Functions for working with hypernym/hyponym taxonomies.

Overview

Among the valid synset relations for wordnets (see wn.constants.SYNSET_RELATIONS), those used for describing is-a taxonomies are given special treatment and they are generally the most well-developed relations in any wordnet. Typically these are the hypernym and hyponym relations, which encode is-a-type-of relationships (e.g., a hermit crab is a type of decapod, which is a type of crustacean, etc.). They also include instance_hypernym and instance_hyponym, which encode is-an-instance-of relationships (e.g., Oregon is an instance of American state).

The taxonomy forms a multiply-inheriting hierarchy with the synsets as nodes. In the English wordnets, such as the Princeton WordNet and its derivatives, nearly all nominal synsets form such a hierarchy with single root node, while verbal synsets form many smaller hierarchies without a common root. Other wordnets may have different properties, but as many are based off of the Princeton WordNet, they tend to follow this structure.
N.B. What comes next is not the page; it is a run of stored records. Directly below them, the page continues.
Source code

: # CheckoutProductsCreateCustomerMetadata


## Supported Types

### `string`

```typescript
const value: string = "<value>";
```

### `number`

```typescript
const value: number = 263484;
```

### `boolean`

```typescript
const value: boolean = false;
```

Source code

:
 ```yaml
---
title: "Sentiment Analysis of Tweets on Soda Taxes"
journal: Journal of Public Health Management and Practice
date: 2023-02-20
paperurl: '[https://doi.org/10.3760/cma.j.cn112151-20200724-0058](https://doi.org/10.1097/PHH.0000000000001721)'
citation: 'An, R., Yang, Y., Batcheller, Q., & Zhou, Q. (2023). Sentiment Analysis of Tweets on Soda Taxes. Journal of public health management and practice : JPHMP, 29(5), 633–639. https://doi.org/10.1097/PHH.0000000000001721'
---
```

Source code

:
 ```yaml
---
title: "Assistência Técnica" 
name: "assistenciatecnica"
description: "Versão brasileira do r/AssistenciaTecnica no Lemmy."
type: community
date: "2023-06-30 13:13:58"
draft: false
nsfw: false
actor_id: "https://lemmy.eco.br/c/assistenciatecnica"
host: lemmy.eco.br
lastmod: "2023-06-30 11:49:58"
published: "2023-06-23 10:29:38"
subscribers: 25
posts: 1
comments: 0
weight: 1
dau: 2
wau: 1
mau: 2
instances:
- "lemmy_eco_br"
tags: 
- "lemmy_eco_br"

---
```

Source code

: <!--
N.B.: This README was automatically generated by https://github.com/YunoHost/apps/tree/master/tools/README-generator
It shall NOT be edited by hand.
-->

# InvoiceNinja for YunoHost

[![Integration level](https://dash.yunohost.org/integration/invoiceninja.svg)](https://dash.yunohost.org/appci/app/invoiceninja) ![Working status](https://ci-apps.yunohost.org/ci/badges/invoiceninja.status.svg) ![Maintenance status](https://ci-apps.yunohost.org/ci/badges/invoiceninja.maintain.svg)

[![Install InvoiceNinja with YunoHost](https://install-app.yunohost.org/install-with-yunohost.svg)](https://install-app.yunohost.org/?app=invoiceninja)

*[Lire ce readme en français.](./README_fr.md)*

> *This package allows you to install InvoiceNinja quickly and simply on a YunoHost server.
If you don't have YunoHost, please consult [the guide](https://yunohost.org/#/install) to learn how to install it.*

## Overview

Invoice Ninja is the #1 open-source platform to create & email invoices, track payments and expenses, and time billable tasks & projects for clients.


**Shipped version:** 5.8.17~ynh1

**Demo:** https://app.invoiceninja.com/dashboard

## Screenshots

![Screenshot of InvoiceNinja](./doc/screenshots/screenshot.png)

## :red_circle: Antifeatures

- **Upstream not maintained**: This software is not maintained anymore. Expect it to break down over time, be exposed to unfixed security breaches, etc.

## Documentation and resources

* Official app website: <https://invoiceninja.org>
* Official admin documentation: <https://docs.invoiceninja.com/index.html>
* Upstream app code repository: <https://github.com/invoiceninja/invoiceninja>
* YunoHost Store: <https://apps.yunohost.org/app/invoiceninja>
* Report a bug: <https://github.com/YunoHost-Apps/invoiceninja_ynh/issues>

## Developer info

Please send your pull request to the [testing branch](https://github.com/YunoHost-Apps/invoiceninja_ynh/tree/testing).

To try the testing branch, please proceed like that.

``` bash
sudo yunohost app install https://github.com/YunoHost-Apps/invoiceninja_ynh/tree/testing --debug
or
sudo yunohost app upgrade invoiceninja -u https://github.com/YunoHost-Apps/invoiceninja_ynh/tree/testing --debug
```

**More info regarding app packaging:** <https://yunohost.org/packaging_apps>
Functions to find paths within the taxonomies form the basis of all wordnet similarity measures. For instance, the Leacock-Chodorow Similarity measure uses both shortest_path() and (indirectly) taxonomy_depth().

Wordnet-level Functions

Root and leaf synsets in the taxonomy are those with no ancestors (hypernym, instance_hypernym, etc.) or hyponyms (hyponym, instance_hyponym, etc.), respectively.
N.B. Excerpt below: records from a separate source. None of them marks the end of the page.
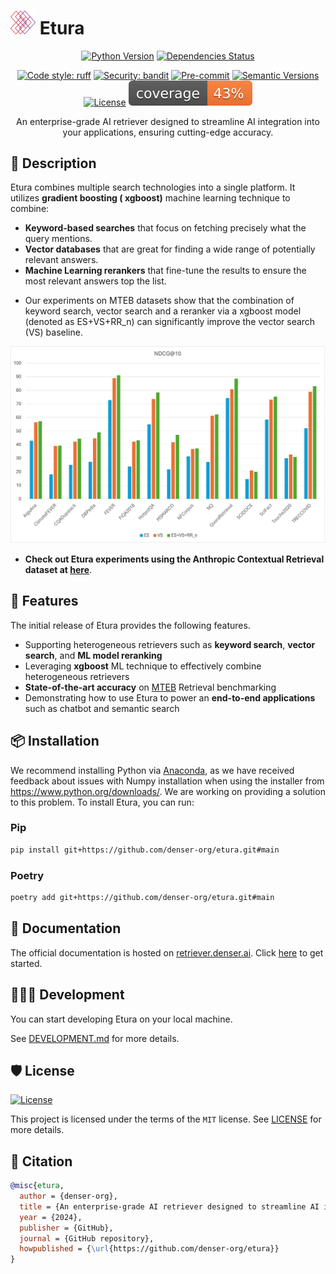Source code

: # <img src="assets/images/logo.png" alt="LumiCrown logo" width="40"/> Etura

<div align="center">

<!-- [![Build status](https://github.com/denser-org/etura/workflows/build/badge.svg?branch=main&event=push)](https://github.com/denser-org/etura/actions?query=workflow%3Abuild) -->

[![Python Version](https://img.shields.io/pypi/pyversions/etura.svg)](https://pypi.org/project/etura/)
[![Dependencies Status](https://img.shields.io/badge/dependencies-up%20to%20date-brightgreen.svg)](https://github.com/denser-org/etura/pulls?utf8=%E2%9C%93&q=is%3Apr%20author%3Aapp%2Fdependabot)

[![Code style: ruff](https://img.shields.io/badge/code%20style-black-000000.svg)](https://github.com/astral-sh/ruff)
[![Security: bandit](https://img.shields.io/badge/security-bandit-green.svg)](https://github.com/PyCQA/bandit)
[![Pre-commit](https://img.shields.io/badge/pre--commit-enabled-brightgreen?logo=pre-commit&logoColor=white)](https://github.com/denser-org/etura/blob/main/.pre-commit-config.yaml)
[![Semantic Versions](https://img.shields.io/badge/%20%20%F0%9F%93%A6%F0%9F%9A%80-semantic--versions-e10079.svg)](https://github.com/denser-org/etura/releases)
[![License](https://img.shields.io/github/license/denser-org/etura)](https://github.com/denser-org/etura/blob/main/LICENSE)
![Coverage Report](assets/images/coverage.svg)

An enterprise-grade AI retriever designed to streamline AI integration into your applications, ensuring cutting-edge accuracy.

</div>

## 📝 Description

Etura combines multiple search technologies into a single platform. It utilizes **gradient boosting (
xgboost)** machine learning technique to combine:

- **Keyword-based searches** that focus on fetching precisely what the query mentions.
- **Vector databases** that are great for finding a wide range of potentially relevant answers.
- **Machine Learning rerankers** that fine-tune the results to ensure the most relevant answers top the list.

* Our experiments on MTEB datasets show that the combination of keyword search, vector search and a reranker via a xgboost model (denoted as ES+VS+RR_n) can significantly improve the vector search (VS) baseline.

![mteb_ndcg_plot](mteb_ndcg_plot.png)

* **Check out Etura experiments using the Anthropic Contextual Retrieval dataset at [here](https://github.com/denser-org/etura/tree/main/experiments/data/contextual-embeddings)**.
## 🚀 Features

The initial release of Etura provides the following features.

- Supporting heterogeneous retrievers such as **keyword search**, **vector search**, and **ML model reranking**
- Leveraging **xgboost** ML technique to effectively combine heterogeneous retrievers
- **State-of-the-art accuracy** on [MTEB](https://github.com/embeddings-benchmark/mteb) Retrieval benchmarking
- Demonstrating how to use Etura to power an **end-to-end applications** such as chatbot and semantic search

## 📦 Installation

We recommend installing Python via [Anaconda](https://www.anaconda.com/download), as we have received feedback about issues with Numpy installation when using the installer from https://www.python.org/downloads/. We are working on providing a solution to this problem. To install Etura, you can run:

### Pip

```bash
pip install git+https://github.com/denser-org/etura.git#main
```

### Poetry

```bash
poetry add git+https://github.com/denser-org/etura.git#main
```

## 📃 Documentation

The official documentation is hosted on [retriever.denser.ai](https://retriever.denser.ai).
Click [here](https://retriever.denser.ai/docs/quick-start) to get started.

## 👨🏼‍💻 Development

You can start developing Etura on your local machine.

See [DEVELOPMENT.md](DEVELOPMENT.md) for more details.

## 🛡 License

[![License](https://img.shields.io/github/license/denser-org/etura)](https://github.com/denser-org/etura/blob/main/LICENSE)

This project is licensed under the terms of the `MIT` license.
See [LICENSE](https://github.com/denser-org/etura/blob/main/LICENSE) for more details.

## 📃 Citation

```bibtex
@misc{etura,
  author = {denser-org},
  title = {An enterprise-grade AI retriever designed to streamline AI integration into your applications, ensuring cutting-edge accuracy.},
  year = {2024},
  publisher = {GitHub},
  journal = {GitHub repository},
  howpublished = {\url{https://github.com/denser-org/etura}}
}
```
Finding root and leaf synsets
wn.taxonomy.roots(wordnet, pos=None)

Return the list of root synsets in wordnet.

Parameters
  • wordnet (Wordnet) – The wordnet from which root synsets are found.

  • pos (Optional[str]) – If given, only return synsets with the specified part of speech.

Return type

List[Synset]

Example

>>> import wn, wn.taxonomy
>>> ewn = wn.Wordnet('ewn:2020')
>>> len(wn.taxonomy.roots(ewn, pos='v'))
573
wn.taxonomy.leaves(wordnet, pos=None)

Return the list of leaf synsets in wordnet.

Parameters
  • wordnet (Wordnet) – The wordnet from which leaf synsets are found.

  • pos (Optional[str]) – If given, only return synsets with the specified part of speech.

Return type

List[Synset]

Example

>>> import wn, wn.taxonomy
>>> ewn = wn.Wordnet('ewn:2020')
>>> len(wn.taxonomy.leaves(ewn, pos='v'))
10525
Computing the taxonomy depth

The taxonomy depth is the maximum depth from a root node to a leaf node within synsets for a particular part of speech.

wn.taxonomy.taxonomy_depth(wordnet, pos)

Return the list of leaf synsets in wordnet.

Parameters
  • wordnet (Wordnet) – The wordnet for which the taxonomy depth will be calculated.

  • pos (str) – The part of speech for which the taxonomy depth will be calculated.

Return type

int

Example

>>> import wn, wn.taxonomy
>>> ewn = wn.Wordnet('ewn:2020')
>>> wn.taxonomy.taxonomy_depth(ewn, 'n')
19

Synset-level Functions

wn.taxonomy.hypernym_paths(synset, simulate_root=False)

Return the list of hypernym paths to a root synset.

Parameters
  • synset (Synset) – The starting synset for paths to a root.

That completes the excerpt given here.